I have been trying to use this image classification model I found online to classify traffic signs. The original code classifies image files saved on the device. I am trying to make it classify live video from my webcam, but I ran into this error. What changes should I make to the webcam image or the model?
test_transforms = transforms.Compose([
transforms.Resize([112, 112]),
transforms.ToTensor()
])
while True:
with torch.no_grad():
model.eval()
isTrue, frame = capture.read()
cv2.imshow('Video', frame)
cv2.waitKey(16)
PIL_image = Image.fromarray(np.uint8(frame)).convert('RGB')
PIL_image = Image.fromarray(frame.astype('uint8'), 'RGB')
img = test_transforms(PIL_image)
print(img.shape)
y_test_pred = model(img)
The error:
RuntimeError Traceback (most recent call last)
Cell In [8], line 40
27 print(img.shape)
28 # img.size
29 # numpyimg = asarray(frame)
30
(...)
38
39 # print(image)
---> 40 y_test_pred = model(img)
41 # print(y_test_pred)
42 # y_pred_softmax = torch.log_softmax(y_test_pred[0], dim=1)
43 # _, y_pred_tags = torch.max(y_pred_softmax, dim=1)
File c:\Users\lenovo\AppData\Local\Programs\Python\Python39\lib\site-packages\torch\nn\modules\module.py:1194, in Module._call_impl(self, *input, **kwargs)

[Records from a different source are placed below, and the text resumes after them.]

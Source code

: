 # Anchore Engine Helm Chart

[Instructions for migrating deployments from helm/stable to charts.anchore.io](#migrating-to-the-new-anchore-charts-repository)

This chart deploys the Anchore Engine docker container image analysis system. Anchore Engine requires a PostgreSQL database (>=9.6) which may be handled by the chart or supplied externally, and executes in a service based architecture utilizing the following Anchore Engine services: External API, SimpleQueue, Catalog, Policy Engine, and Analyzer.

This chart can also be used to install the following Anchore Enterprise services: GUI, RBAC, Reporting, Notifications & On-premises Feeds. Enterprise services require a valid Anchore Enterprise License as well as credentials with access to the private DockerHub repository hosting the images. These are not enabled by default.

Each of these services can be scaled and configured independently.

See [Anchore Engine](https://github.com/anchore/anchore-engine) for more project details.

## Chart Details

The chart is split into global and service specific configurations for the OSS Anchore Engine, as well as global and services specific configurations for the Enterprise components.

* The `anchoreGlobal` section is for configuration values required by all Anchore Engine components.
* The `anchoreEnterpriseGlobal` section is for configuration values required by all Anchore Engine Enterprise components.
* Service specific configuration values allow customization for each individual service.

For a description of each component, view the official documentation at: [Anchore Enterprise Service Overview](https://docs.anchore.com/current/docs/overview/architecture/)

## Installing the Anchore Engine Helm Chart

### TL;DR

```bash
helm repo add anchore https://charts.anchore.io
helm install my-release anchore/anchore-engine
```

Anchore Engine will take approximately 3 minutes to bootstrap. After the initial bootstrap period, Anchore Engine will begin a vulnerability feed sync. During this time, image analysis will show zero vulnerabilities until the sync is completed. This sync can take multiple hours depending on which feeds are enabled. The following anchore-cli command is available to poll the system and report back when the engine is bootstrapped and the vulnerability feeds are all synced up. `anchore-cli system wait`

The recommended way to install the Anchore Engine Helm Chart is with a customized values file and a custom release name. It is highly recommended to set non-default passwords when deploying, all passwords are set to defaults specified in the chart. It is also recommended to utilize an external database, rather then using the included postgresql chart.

1190 # If we don't have any hooks, we want to skip the rest of the logic in
1191 # this function, and just call forward.
1192 if not (self._backward_hooks or self._forward_hooks or self._forward_pre_hooks or _global_backward_hooks
1193 or _global_forward_hooks or _global_forward_pre_hooks):
-> 1194 return forward_call(*input, **kwargs)
1195 # Do not call functions when jit is used
1196 full_backward_hooks, non_full_backward_hooks = [], []

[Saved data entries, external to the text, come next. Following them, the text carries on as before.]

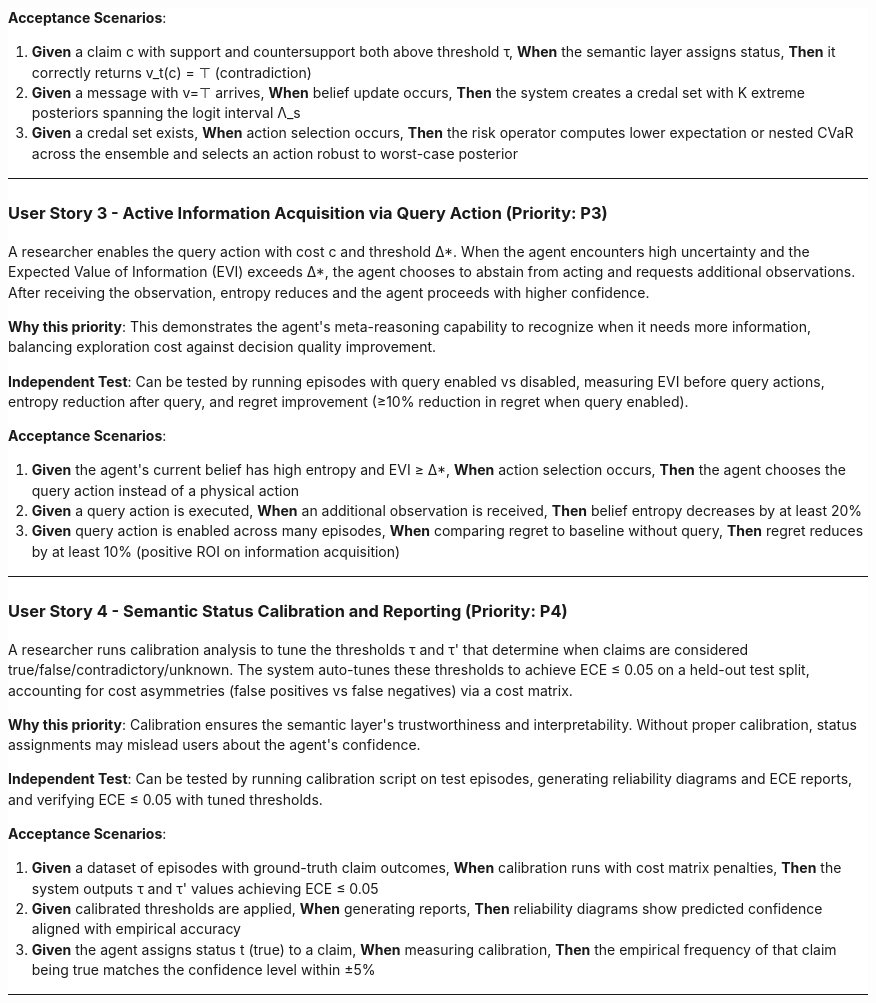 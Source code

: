 **Acceptance Scenarios**:

1. **Given** a claim c with support and countersupport both above threshold τ, **When** the semantic layer assigns status, **Then** it correctly returns v_t(c) = ⊤ (contradiction)
2. **Given** a message with v=⊤ arrives, **When** belief update occurs, **Then** the system creates a credal set with K extreme posteriors spanning the logit interval Λ_s
3. **Given** a credal set exists, **When** action selection occurs, **Then** the risk operator computes lower expectation or nested CVaR across the ensemble and selects an action robust to worst-case posterior

---

### User Story 3 - Active Information Acquisition via Query Action (Priority: P3)

A researcher enables the query action with cost c and threshold Δ*. When the agent encounters high uncertainty and the Expected Value of Information (EVI) exceeds Δ*, the agent chooses to abstain from acting and requests additional observations. After receiving the observation, entropy reduces and the agent proceeds with higher confidence.

**Why this priority**: This demonstrates the agent's meta-reasoning capability to recognize when it needs more information, balancing exploration cost against decision quality improvement.

**Independent Test**: Can be tested by running episodes with query enabled vs disabled, measuring EVI before query actions, entropy reduction after query, and regret improvement (≥10% reduction in regret when query enabled).

**Acceptance Scenarios**:

1. **Given** the agent's current belief has high entropy and EVI ≥ Δ*, **When** action selection occurs, **Then** the agent chooses the query action instead of a physical action
2. **Given** a query action is executed, **When** an additional observation is received, **Then** belief entropy decreases by at least 20%
3. **Given** query action is enabled across many episodes, **When** comparing regret to baseline without query, **Then** regret reduces by at least 10% (positive ROI on information acquisition)

---

### User Story 4 - Semantic Status Calibration and Reporting (Priority: P4)

A researcher runs calibration analysis to tune the thresholds τ and τ' that determine when claims are considered true/false/contradictory/unknown. The system auto-tunes these thresholds to achieve ECE ≤ 0.05 on a held-out test split, accounting for cost asymmetries (false positives vs false negatives) via a cost matrix.

**Why this priority**: Calibration ensures the semantic layer's trustworthiness and interpretability. Without proper calibration, status assignments may mislead users about the agent's confidence.

**Independent Test**: Can be tested by running calibration script on test episodes, generating reliability diagrams and ECE reports, and verifying ECE ≤ 0.05 with tuned thresholds.

**Acceptance Scenarios**:

1. **Given** a dataset of episodes with ground-truth claim outcomes, **When** calibration runs with cost matrix penalties, **Then** the system outputs τ and τ' values achieving ECE ≤ 0.05
2. **Given** calibrated thresholds are applied, **When** generating reports, **Then** reliability diagrams show predicted confidence aligned with empirical accuracy
3. **Given** the agent assigns status t (true) to a claim, **When** measuring calibration, **Then** the empirical frequency of that claim being true matches the confidence level within ±5%

---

Cell In [5], line 42, in AlexnetTS.forward(self, x)
40 x = self.features(x)
41 h = x.view(x.shape[0], -1)
---> 42 x = self.classifier(h)
43 return x, h
File c:\Users\lenovo\AppData\Local\Programs\Python\Python39\lib\site-packages\torch\nn\modules\module.py:1194, in Module._call_impl(self, *input, **kwargs)
1190 # If we don't have any hooks, we want to skip the rest of the logic in
1191 # this function, and just call forward.
1192 if not (self._backward_hooks or self._forward_hooks or self._forward_pre_hooks or _global_backward_hooks
1193 or _global_forward_hooks or _global_forward_pre_hooks):
-> 1194 return forward_call(*input, **kwargs)
1195 # Do not call functions when jit is used
1196 full_backward_hooks, non_full_backward_hooks = [], []
File c:\Users\lenovo\AppData\Local\Programs\Python\Python39\lib\site-packages\torch\nn\modules\container.py:204, in Sequential.forward(self, input)
202 def forward(self, input):
203 for module in self:
--> 204 input = module(input)
205 return input
File c:\Users\lenovo\AppData\Local\Programs\Python\Python39\lib\site-packages\torch\nn\modules\module.py:1194, in Module._call_impl(self, *input, **kwargs)
1190 # If we don't have any hooks, we want to skip the rest of the logic in
1191 # this function, and just call forward.
1192 if not (self._backward_hooks or self._forward_hooks or self._forward_pre_hooks or _global_backward_hooks
1193 or _global_forward_hooks or _global_forward_pre_hooks):
-> 1194 return forward_call(*input, **kwargs)
1195 # Do not call functions when jit is used
1196 full_backward_hooks, non_full_backward_hooks = [], []
File c:\Users\lenovo\AppData\Local\Programs\Python\Python39\lib\site-packages\torch\nn\modules\linear.py:114, in Linear.forward(self, input)
113 def forward(self, input: Tensor) -> Tensor:
--> 114 return F.linear(input, self.weight, self.bias)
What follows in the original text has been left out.